It’s been a week of heavy hitters and high stakes.
From a major US fund manager doubling down on Singapore Telecommunications Limited (SGX: Z74) to Oversea-Chinese Banking Corporation Limited (SGX: O39) fortifying the trade bridge between Australia and Southeast Asia, Singapore’s blue chips are making strategic power moves.
Meanwhile, all eyes are on Beijing as the Trump-Xi Summit kicks off, with giants like NVIDIA Corporation (NASDAQ: NVDA) and Tesla, Inc. (NASDAQ: TSLA) watching closely.
These milestones could carry meaningful implications for investors.
Trump and Xi Open High-Stakes Beijing Summit
US President Donald Trump and Chinese President Xi Jinping commenced a two-day summit in Beijing on 14 May 2026, the first visit by a sitting US president to the Chinese capital in nearly a decade.
Trade, tariffs, Taiwan, Iran, and artificial intelligence are all expected to feature on the agenda.
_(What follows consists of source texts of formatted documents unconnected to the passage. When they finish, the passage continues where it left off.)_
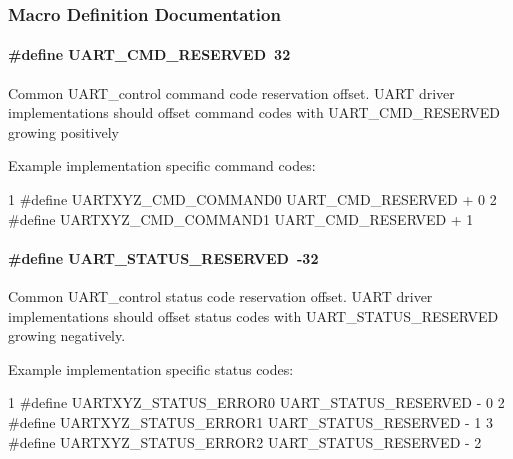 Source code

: \subsubsection{Macro Definition Documentation}
\paragraph[{U\+A\+R\+T\+\_\+\+C\+M\+D\+\_\+\+R\+E\+S\+E\+R\+V\+E\+D}]{\setlength{\rightskip}{0pt plus 5cm}\#define U\+A\+R\+T\+\_\+\+C\+M\+D\+\_\+\+R\+E\+S\+E\+R\+V\+E\+D~32}\label{group___u_a_r_t___c_o_n_t_r_o_l_ga0f5a809e0884da33fef102236eb51644}
Common U\+A\+R\+T\+\_\+control command code reservation offset. U\+A\+R\+T driver implementations should offset command codes with U\+A\+R\+T\+\_\+\+C\+M\+D\+\_\+\+R\+E\+S\+E\+R\+V\+E\+D growing positively

Example implementation specific command codes\+: 
\begin{DoxyCode}
1 #define UARTXYZ\_CMD\_COMMAND0     UART\_CMD\_RESERVED + 0
2 #define UARTXYZ\_CMD\_COMMAND1     UART\_CMD\_RESERVED + 1
\end{DoxyCode}
\paragraph[{U\+A\+R\+T\+\_\+\+S\+T\+A\+T\+U\+S\+\_\+\+R\+E\+S\+E\+R\+V\+E\+D}]{\setlength{\rightskip}{0pt plus 5cm}\#define U\+A\+R\+T\+\_\+\+S\+T\+A\+T\+U\+S\+\_\+\+R\+E\+S\+E\+R\+V\+E\+D~-\/32}\label{group___u_a_r_t___c_o_n_t_r_o_l_ga8f35027907fbab6a9ee302d2ee52a879}
Common U\+A\+R\+T\+\_\+control status code reservation offset. U\+A\+R\+T driver implementations should offset status codes with U\+A\+R\+T\+\_\+\+S\+T\+A\+T\+U\+S\+\_\+\+R\+E\+S\+E\+R\+V\+E\+D growing negatively.

Example implementation specific status codes\+: 
\begin{DoxyCode}
1 #define UARTXYZ\_STATUS\_ERROR0    UART\_STATUS\_RESERVED - 0
2 #define UARTXYZ\_STATUS\_ERROR1    UART\_STATUS\_RESERVED - 1
3 #define UARTXYZ\_STATUS\_ERROR2    UART\_STATUS\_RESERVED - 2
\end{DoxyCode}
 
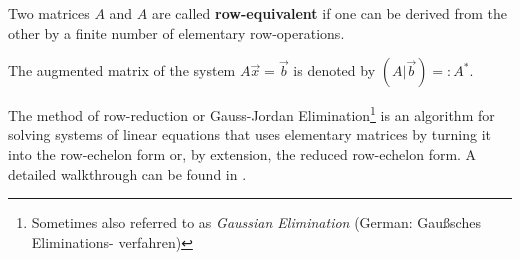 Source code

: \begin{definition}\label{def-row-equivalent}
	Two matrices $A$ and $A$ are called \textbf{row-equivalent} if one can be
	derived from the other by a finite number of elementary row-operations.
\end{definition}

\begin{definition}\label{def-augmented-matrix}
	The augmented matrix of the system $A\vec{x}=\vec{b}$ is denoted by
	$(A\vert\vec{b})=:A^*$.
\end{definition}

\begin{definition}\label{def-gauss-jordan-elimination}
	The method of row-reduction or Gauss-Jordan Elimination\footnote{Sometimes
		also referred to as \textit{Gaussian Elimination} (German: Gau{\ss}sches
		Eliminations- verfahren)} is an algorithm for solving systems of linear equations
	that uses elementary matrices by turning it into the row-echelon form or, by
	extension, the reduced row-echelon form. A detailed walkthrough can be found
	in .
\end{definition}

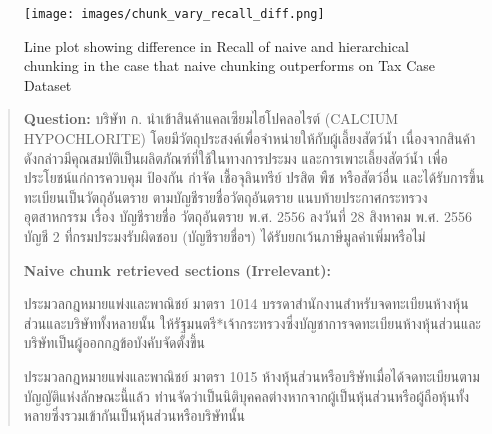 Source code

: \begin{figure}[h!]
\centering
\texttt{[image: images/chunk\_vary\_recall\_diff.png]}
\caption{Line plot showing difference in Recall of naive and hierarchical chunking in the case that naive chunking outperforms on Tax Case Dataset}
\end{figure}

\begin{quote}
    \begin{thai}
    \textbf{Question: } บริษัท ก. นำเข้าสินค้าแคลเซียมไฮโปคลอไรต์ (CALCIUM HYPOCHLORITE) โดยมีวัตถุประสงค์เพื่อจำหน่ายให้กับผู้เลี้ยงสัตว์น้ำ เนื่องจากสินค้าดังกล่าวมีคุณสมบัติเป็นผลิตภัณฑ์ที่ใช้ในทางการประมง และการเพาะเลี้ยงสัตว์น้ำ เพื่อประโยชน์แก่การควบคุม ป้องกัน กำจัด เชื้อจุลินทรีย์ ปรสิต พืช หรือสัตว์อื่น และได้รับการขึ้นทะเบียนเป็นวัตถุอันตราย ตามบัญชีรายชื่อวัตถุอันตราย แนบท้ายประกาศกระทรวงอุตสาหกรรม เรื่อง บัญชีรายชื่อ วัตถุอันตราย พ.ศ. 2556 ลงวันที่ 28 สิงหาคม พ.ศ. 2556 บัญชี 2 ที่กรมประมงรับผิดชอบ (บัญชีรายชื่อฯ) ได้รับยกเว้นภาษีมูลค่าเพิ่มหรือไม่
    
    \textbf{Naive chunk retrieved sections (Irrelevant): }
    
    ประมวลกฎหมายแพ่งและพาณิชย์ มาตรา 1014
    บรรดาสำนักงานสำหรับจดทะเบียนห้างหุ้นส่วนและบริษัททั้งหลายนั้น ให้รัฐมนตรี*เจ้ากระทรวงซึ่งบัญชาการจดทะเบียนห้างหุ้นส่วนและบริษัทเป็นผู้ออกกฎข้อบังคับจัดตั้งขึ้น 

    
    ประมวลกฎหมายแพ่งและพาณิชย์ มาตรา 1015
    ห้างหุ้นส่วนหรือบริษัทเมื่อได้จดทะเบียนตามบัญญัติแห่งลักษณะนี้แล้ว ท่านจัดว่าเป็นนิติบุคคลต่างหากจากผู้เป็นหุ้นส่วนหรือผู้ถือหุ้นทั้งหลายซึ่งรวมเข้ากันเป็นหุ้นส่วนหรือบริษัทนั้น 
    
    \end{thai}
\end{quote}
The summit follows a turbulent year in US-China relations that saw sweeping tariffs and retaliatory levies exceed 100% before a trade truce was reached in October 2025.
Analysts expect the most tangible outcomes to include an extension of that tariff truce and renewed Chinese purchases of US agricultural products and The Boeing Company (NYSE: BA) aircraft.
A high-profile delegation of US business leaders, including NVIDIA CEO Jensen Huang and Tesla CEO Elon Musk, accompanied Trump to the summit.
For investors, the meeting carries significant implications for global supply chains, rare earth exports, and the broader direction of the world’s two largest economies.
Capital Group Emerges as Substantial Singtel Shareholder
US asset manager Capital Group has crossed the 5% ownership threshold in Singapore Telecommunications (Singtel), triggering a substantial shareholder filing with the SGX.
In a filing dated 8 May, Singtel disclosed that Capital Group had purchased 19.3 million shares on 6 May at an average price of S$4.67 per share, compared with the stock’s March closing high of S$5.21.
The purchases brought Capital Group’s total stake to approximately 838 million shares, or 5.1%, making it likely the second-largest shareholder after Temasek Holdings, which holds just over 50%.
The timing is notable as it comes ahead of Singtel’s full-year results announcement on 21 May and approximately a month before holders of Singtel’s Special Discounted Shares (SDS) become eligible to transfer and sell their shares for cash.
As of 7 May 2026, around 83,000 or 13% of the 615,000 SDS shareholders had already sold their shares.
Singtel closed at S$4.69 on 8 May, up 2.4% year to date.